Line by line, copy all of the data exactly.

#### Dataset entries
****************************************

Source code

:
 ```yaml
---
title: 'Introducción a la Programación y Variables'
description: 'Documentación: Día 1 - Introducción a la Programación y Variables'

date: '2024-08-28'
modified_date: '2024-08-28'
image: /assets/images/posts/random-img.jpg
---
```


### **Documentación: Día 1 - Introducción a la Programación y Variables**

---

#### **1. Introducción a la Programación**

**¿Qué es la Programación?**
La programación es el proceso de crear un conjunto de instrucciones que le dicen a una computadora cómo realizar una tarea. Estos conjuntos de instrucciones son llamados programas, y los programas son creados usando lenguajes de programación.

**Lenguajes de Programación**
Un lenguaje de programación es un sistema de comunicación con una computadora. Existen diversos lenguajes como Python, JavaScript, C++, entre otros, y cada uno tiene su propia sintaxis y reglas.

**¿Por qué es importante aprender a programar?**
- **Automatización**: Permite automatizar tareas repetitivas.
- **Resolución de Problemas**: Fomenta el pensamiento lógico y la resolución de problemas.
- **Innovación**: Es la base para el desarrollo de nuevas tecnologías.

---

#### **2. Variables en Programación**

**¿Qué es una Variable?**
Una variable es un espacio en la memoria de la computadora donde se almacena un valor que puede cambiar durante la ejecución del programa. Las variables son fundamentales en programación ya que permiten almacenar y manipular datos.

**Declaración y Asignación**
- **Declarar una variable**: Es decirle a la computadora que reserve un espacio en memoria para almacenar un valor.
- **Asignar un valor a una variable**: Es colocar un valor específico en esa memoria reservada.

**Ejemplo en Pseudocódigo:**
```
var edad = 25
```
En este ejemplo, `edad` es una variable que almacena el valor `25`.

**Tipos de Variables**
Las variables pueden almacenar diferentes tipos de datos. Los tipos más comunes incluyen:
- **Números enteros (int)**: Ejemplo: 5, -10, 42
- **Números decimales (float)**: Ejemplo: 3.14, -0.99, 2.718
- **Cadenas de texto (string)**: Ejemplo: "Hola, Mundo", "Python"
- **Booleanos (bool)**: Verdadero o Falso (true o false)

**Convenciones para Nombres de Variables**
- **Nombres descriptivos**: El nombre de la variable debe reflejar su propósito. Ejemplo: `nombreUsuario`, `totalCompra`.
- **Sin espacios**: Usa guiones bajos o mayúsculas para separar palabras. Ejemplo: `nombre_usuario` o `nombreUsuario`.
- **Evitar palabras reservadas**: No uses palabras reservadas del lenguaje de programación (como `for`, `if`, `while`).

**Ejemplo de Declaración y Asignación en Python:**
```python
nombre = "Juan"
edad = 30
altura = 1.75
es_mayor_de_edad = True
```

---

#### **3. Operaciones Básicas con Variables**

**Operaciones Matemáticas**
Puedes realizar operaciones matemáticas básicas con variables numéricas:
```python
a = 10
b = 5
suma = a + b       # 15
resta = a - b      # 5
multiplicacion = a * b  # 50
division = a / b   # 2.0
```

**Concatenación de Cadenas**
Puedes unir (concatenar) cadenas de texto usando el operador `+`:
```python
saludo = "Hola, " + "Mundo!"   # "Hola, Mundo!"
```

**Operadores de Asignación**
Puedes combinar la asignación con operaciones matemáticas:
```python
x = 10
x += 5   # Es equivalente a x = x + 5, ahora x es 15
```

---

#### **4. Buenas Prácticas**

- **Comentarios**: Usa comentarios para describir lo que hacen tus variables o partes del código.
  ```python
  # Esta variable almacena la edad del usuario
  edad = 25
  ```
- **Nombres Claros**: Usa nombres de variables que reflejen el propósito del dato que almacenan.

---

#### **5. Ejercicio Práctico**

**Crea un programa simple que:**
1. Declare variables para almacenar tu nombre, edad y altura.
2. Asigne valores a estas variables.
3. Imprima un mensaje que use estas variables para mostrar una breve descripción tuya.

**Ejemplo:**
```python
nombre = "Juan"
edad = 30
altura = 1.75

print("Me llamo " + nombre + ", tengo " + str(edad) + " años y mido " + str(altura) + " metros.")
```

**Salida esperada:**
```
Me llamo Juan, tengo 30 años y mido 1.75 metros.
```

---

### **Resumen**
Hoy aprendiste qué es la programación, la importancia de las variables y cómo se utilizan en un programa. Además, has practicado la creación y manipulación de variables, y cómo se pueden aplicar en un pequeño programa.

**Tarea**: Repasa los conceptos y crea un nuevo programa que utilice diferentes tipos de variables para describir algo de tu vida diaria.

****************************************

#### Answer to this exercise
Source code

:
 ```yaml
---
title: 'Introducción a la Programación y Variables'
description: 'Documentación: Día 1 - Introducción a la Programación y Variables'

date: '2024-08-28'
modified_date: '2024-08-28'
image: /assets/images/posts/random-img.jpg
---
```


### **Documentación: Día 1 - Introducción a la Programación y Variables**

---

#### **1. Introducción a la Programación**

**¿Qué es la Programación?**
La programación es el proceso de crear un conjunto de instrucciones que le dicen a una computadora cómo realizar una tarea. Estos conjuntos de instrucciones son llamados programas, y los programas son creados usando lenguajes de programación.

**Lenguajes de Programación**
Un lenguaje de programación es un sistema de comunicación con una computadora. Existen diversos lenguajes como Python, JavaScript, C++, entre otros, y cada uno tiene su propia sintaxis y reglas.

**¿Por qué es importante aprender a programar?**
- **Automatización**: Permite automatizar tareas repetitivas.
- **Resolución de Problemas**: Fomenta el pensamiento lógico y la resolución de problemas.
- **Innovación**: Es la base para el desarrollo de nuevas tecnologías.

---

#### **2. Variables en Programación**

**¿Qué es una Variable?**
Una variable es un espacio en la memoria de la computadora donde se almacena un valor que puede cambiar durante la ejecución del programa. Las variables son fundamentales en programación ya que permiten almacenar y manipular datos.

**Declaración y Asignación**
- **Declarar una variable**: Es decirle a la computadora que reserve un espacio en memoria para almacenar un valor.
- **Asignar un valor a una variable**: Es colocar un valor específico en esa memoria reservada.

**Ejemplo en Pseudocódigo:**
```
var edad = 25
```
En este ejemplo, `edad` es una variable que almacena el valor `25`.

**Tipos de Variables**
Las variables pueden almacenar diferentes tipos de datos. Los tipos más comunes incluyen:
- **Números enteros (int)**: Ejemplo: 5, -10, 42
- **Números decimales (float)**: Ejemplo: 3.14, -0.99, 2.718
- **Cadenas de texto (string)**: Ejemplo: "Hola, Mundo", "Python"
- **Booleanos (bool)**: Verdadero o Falso (true o false)

**Convenciones para Nombres de Variables**
- **Nombres descriptivos**: El nombre de la variable debe reflejar su propósito. Ejemplo: `nombreUsuario`, `totalCompra`.
- **Sin espacios**: Usa guiones bajos o mayúsculas para separar palabras. Ejemplo: `nombre_usuario` o `nombreUsuario`.
- **Evitar palabras reservadas**: No uses palabras reservadas del lenguaje de programación (como `for`, `if`, `while`).

**Ejemplo de Declaración y Asignación en Python:**
```python
nombre = "Juan"
edad = 30
altura = 1.75
es_mayor_de_edad = True
```

---

#### **3. Operaciones Básicas con Variables**

**Operaciones Matemáticas**
Puedes realizar operaciones matemáticas básicas con variables numéricas:
```python
a = 10
b = 5
suma = a + b       # 15
resta = a - b      # 5
multiplicacion = a * b  # 50
division = a / b   # 2.0
```

**Concatenación de Cadenas**
Puedes unir (concatenar) cadenas de texto usando el operador `+`:
```python
saludo = "Hola, " + "Mundo!"   # "Hola, Mundo!"
```

**Operadores de Asignación**
Puedes combinar la asignación con operaciones matemáticas:
```python
x = 10
x += 5   # Es equivalente a x = x + 5, ahora x es 15
```

---

#### **4. Buenas Prácticas**

- **Comentarios**: Usa comentarios para describir lo que hacen tus variables o partes del código.
  ```python
  # Esta variable almacena la edad del usuario
  edad = 25
  ```
- **Nombres Claros**: Usa nombres de variables que reflejen el propósito del dato que almacenan.

---

#### **5. Ejercicio Práctico**

**Crea un programa simple que:**
1. Declare variables para almacenar tu nombre, edad y altura.
2. Asigne valores a estas variables.
3. Imprima un mensaje que use estas variables para mostrar una breve descripción tuya.

**Ejemplo:**
```python
nombre = "Juan"
edad = 30
altura = 1.75

print("Me llamo " + nombre + ", tengo " + str(edad) + " años y mido " + str(altura) + " metros.")
```

**Salida esperada:**
```
Me llamo Juan, tengo 30 años y mido 1.75 metros.
```

---

### **Resumen**
Hoy aprendiste qué es la programación, la importancia de las variables y cómo se utilizan en un programa. Además, has practicado la creación y manipulación de variables, y cómo se pueden aplicar en un pequeño programa.

**Tarea**: Repasa los conceptos y crea un nuevo programa que utilice diferentes tipos de variables para describir algo de tu vida diaria.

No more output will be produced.